Vaktiyle canilerle borçlular, müstehak oldukları cezalardan kurtulmak için mabedlere, ilâhların heykellerine mezarlara ve mihraplara sığınırlardı. Buna işaretle Montesqieu, "Ulûhiyyet, bedbahtların sığınağıdır ve cinayet erbabından daha bedbaht kimse yoktur" demektedir. Papazlar da bundan istifade etmişlerdir. Bir düşmanın intikamından kurtulmak isteyenler ya kiliselerden birine yahut bir piskoposun evine sığınırlardı. Bûralara sığınanları kimse almazdı. Çünkü aforoz cezasına uğrardı. Kur'ân-ı Kerim, Kâbe'yi kastederek; "Orada apaçık âyetler vardır. Ibrahim'in makamı vardır, kim oraya girerse emân (güvenlik) içinde olur..." (Âli Imrân, 3/97) buyurmakla burayı emîn bir belde, her türlü kanın dökülmeşinin haram olduğu bir sığınak olarak ilân etmiştir. Bu yüzdendir ki, Kâbe harîmine sığınan suçlular yakalanıp yargılanmazlar, idam edilmezler, kendi hallerine bırakılırlardı. Müslümanlar da, kendi devletlerini kurmadan önce, Mekke döneminde hicret ettikleri Habeşistan ve Medine, kendileri için birer emân yeri idi.
Müslümanlarla savaş hâlinde bulunan düşman fertlerinden herhangi biri emân istediğinde bu dileği kabûl edilirdi. Bu emânla Islâm diyarında güvenliği sağlanmış olur, kendisine hiçbir şekilde tecâvüz edilemez, düşmanca davranılmazdı. Cenâb-ı Allah; "Şayet müşriklerden biri senden himaye isterse, Allah'ın sözünü işitinceye kadar ona emân ver, sonra onu güven içinde bulunacağı yere ulaştır. Çünkü onlar cahil bir kavimdir" (et-Tevbe, 9/6) buyurmuştur.

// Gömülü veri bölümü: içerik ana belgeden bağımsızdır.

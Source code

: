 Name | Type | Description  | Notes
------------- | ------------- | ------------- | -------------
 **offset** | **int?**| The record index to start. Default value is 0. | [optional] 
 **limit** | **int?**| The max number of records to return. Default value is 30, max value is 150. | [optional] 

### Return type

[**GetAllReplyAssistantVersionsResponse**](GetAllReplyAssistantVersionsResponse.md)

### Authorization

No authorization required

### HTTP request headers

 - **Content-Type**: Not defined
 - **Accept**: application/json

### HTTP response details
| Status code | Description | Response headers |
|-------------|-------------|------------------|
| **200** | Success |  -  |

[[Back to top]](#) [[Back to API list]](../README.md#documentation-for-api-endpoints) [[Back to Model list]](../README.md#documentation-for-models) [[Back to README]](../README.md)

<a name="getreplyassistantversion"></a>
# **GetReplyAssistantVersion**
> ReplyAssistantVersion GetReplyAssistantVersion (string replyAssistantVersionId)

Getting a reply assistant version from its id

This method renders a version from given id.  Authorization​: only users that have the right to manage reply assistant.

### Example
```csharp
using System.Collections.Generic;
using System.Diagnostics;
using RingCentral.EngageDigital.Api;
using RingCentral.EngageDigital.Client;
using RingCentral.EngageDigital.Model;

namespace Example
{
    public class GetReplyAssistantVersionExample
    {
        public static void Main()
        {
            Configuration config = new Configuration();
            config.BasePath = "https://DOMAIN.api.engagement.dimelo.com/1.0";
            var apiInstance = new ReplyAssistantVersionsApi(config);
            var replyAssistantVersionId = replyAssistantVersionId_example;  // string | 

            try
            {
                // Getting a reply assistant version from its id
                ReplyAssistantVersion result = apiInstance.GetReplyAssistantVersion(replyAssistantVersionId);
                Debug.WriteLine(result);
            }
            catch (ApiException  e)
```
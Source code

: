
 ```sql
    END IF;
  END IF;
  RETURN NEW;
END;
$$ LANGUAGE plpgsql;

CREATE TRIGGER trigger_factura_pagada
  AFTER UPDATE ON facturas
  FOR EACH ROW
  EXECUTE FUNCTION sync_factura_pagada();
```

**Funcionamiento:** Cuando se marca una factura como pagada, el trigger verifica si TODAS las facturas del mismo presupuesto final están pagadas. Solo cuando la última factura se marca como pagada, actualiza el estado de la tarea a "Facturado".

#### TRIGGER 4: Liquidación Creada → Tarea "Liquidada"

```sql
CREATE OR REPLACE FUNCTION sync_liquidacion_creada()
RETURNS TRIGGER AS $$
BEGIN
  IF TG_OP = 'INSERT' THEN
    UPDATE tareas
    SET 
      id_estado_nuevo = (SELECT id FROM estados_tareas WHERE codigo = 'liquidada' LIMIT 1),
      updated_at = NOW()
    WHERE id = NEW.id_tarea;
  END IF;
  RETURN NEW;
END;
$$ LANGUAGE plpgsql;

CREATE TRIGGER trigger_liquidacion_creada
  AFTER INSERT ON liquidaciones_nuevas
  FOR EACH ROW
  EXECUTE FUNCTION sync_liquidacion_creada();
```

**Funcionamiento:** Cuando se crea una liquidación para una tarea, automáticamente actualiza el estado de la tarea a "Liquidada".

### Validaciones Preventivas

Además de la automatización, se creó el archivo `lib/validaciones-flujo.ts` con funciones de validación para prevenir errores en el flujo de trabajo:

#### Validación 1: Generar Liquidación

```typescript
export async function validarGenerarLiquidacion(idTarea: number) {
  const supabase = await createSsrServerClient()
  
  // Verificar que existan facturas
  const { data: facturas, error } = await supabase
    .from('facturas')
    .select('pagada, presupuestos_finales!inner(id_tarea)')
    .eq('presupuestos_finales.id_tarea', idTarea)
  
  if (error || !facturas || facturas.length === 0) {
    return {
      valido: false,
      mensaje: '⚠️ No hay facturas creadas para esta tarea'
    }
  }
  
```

Bir "harbî* "ye, çeşitli işaret ve ifadelerle emân verilebilir. Meselâ bir kimseye "sana emân verdim", "size bir zarar yoktur" gibi bir tabirle verilen emâna "sarîh emân"; yazı ile yani bir emân belgesi göndererek ehl-i harbe verilen emâna, "emân bi'l-mukâtebe" denir. Şu da var ki, emân belgesini gönderen kimsenin, müslüman, emin ve bunun için gerekli tüm şartları taşıdığının bilinmesi gerekir. Bu da, ancak beyyine (delil) ile bilinmedikçe gerçekleşmiş olmaz. Müslüman, erkek ve kadın, hür ve köleler emân verebilir. Çocuk ve deliler dışında herkes emân verebilir. Hz. Ali (r.a.) Rasûlullah'ın şöyle dediğini rivayet eder: "Müslümanların zimmeti birdir ve onların sosyal mevki yönünden en düşüğü dahi buna yetkilidir. Onlar, kendilerinden başkasına karşı elbirliktirler" (Buhârî, Ferâiz, 21; Cizye, 10; Müslim, Itk, 20; Ebû Dâvûd, Menâsik, 95).

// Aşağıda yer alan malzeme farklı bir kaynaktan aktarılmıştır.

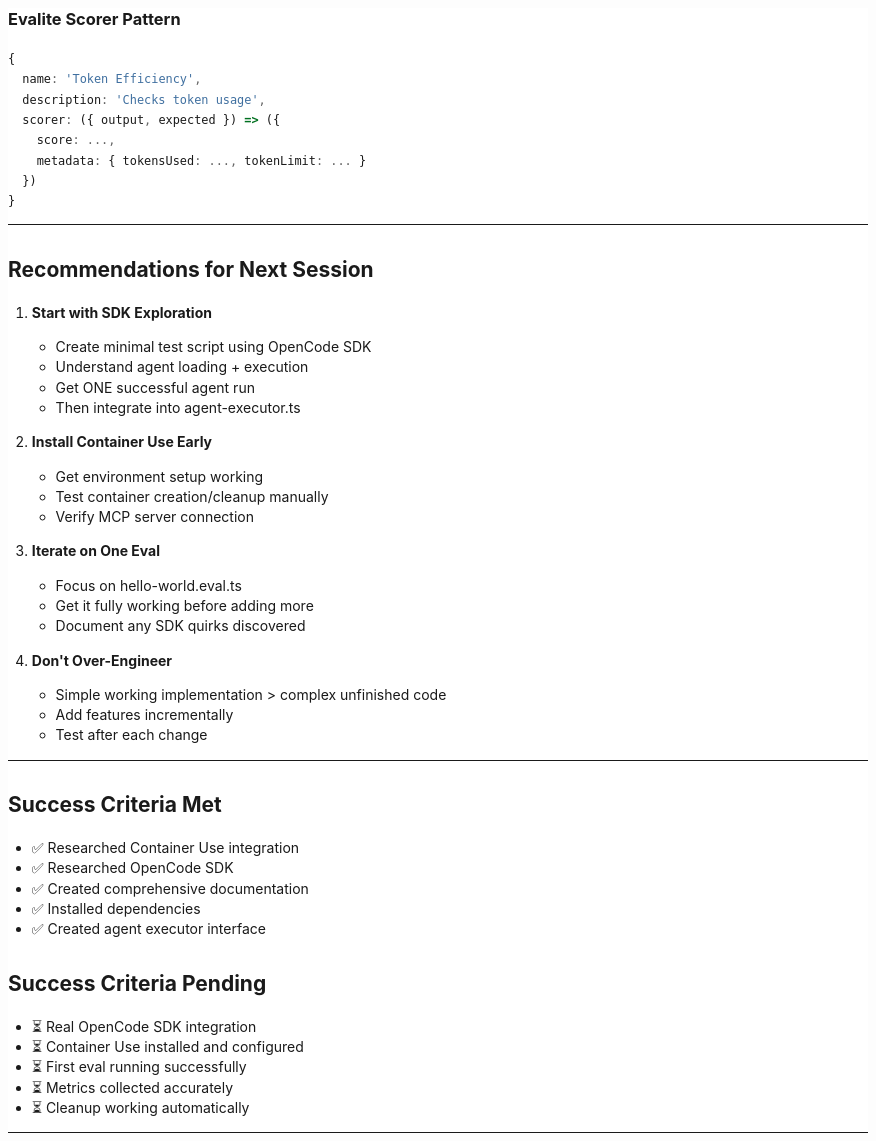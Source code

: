 ### Evalite Scorer Pattern

```typescript
{
  name: 'Token Efficiency',
  description: 'Checks token usage',
  scorer: ({ output, expected }) => ({
    score: ...,
    metadata: { tokensUsed: ..., tokenLimit: ... }
  })
}
```

---

## Recommendations for Next Session

1. **Start with SDK Exploration**
   - Create minimal test script using OpenCode SDK
   - Understand agent loading + execution
   - Get ONE successful agent run
   - Then integrate into agent-executor.ts

2. **Install Container Use Early**
   - Get environment setup working
   - Test container creation/cleanup manually
   - Verify MCP server connection

3. **Iterate on One Eval**
   - Focus on hello-world.eval.ts
   - Get it fully working before adding more
   - Document any SDK quirks discovered

4. **Don't Over-Engineer**
   - Simple working implementation > complex unfinished code
   - Add features incrementally
   - Test after each change

---

## Success Criteria Met

- ✅ Researched Container Use integration
- ✅ Researched OpenCode SDK
- ✅ Created comprehensive documentation
- ✅ Installed dependencies
- ✅ Created agent executor interface

## Success Criteria Pending

- ⏳ Real OpenCode SDK integration
- ⏳ Container Use installed and configured
- ⏳ First eval running successfully
- ⏳ Metrics collected accurately
- ⏳ Cleanup working automatically

---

Ayrıca Buhârî, Ebû Dâvud ve Tirmizî, Ebû Tâlib kızı Ümm-ü Hânî'den onun şöyle dediğini haber verirler:
"Ey Allah'ın Rasülü, annemin oğlu Ali, emân verdiğim bir adamı Ibn Hübeyre'yi öldüreceğini söylüyor." dedim. Peygamber (s.a.s.) "Senin emân verdiğine biz de emân verdik yâ Ümm-ü Hânî"dedi (es-Seyyid Sabık, Fıkhu's-Sünne, II, 694-695).
Öte yandan, ehl-i harpten bir ülkenin halkı, kendilerine Islâm ahkâmı tatbik edilmemek şartıyla müslümanlarla andlaşma yaptıkları zaman, bu sulh* ile can ve mal emniyetine sahip olurlar ve ayrıca bir emân almadan Dârü'l-Islâm'a girebilirler. Bunların ülkesine Islâm hukûkunda dârü'l-muvâdiîn denildiği gibi, darül-emân da denilmektedir. Bu hususta tariflerde ihtilâf görülmektedir. Böyle bir yer için, orada meskûn gayr-ı müslimlerin Islâm devletinin himâyesinde bulundukları manasına Dârü'l-Emân tabiri kullanılabilirse de, es-Serahsî ve Imam Şâfiî'nin ifadelerinden, kendileriyle sulh andlaşması yapılmış olmak suretiyle halkı emân içinde olduğundan dolayı dârü'l-emân denildiği anlaşılmaktadır. (Ahmed Özel, Islâm Hukukunda Ülke Kavram, 1984, 140-141). (Ayrıca bk. Dârü'l-Islâm, Dârü'l-Harp, Dârü'l Ahd, Emân).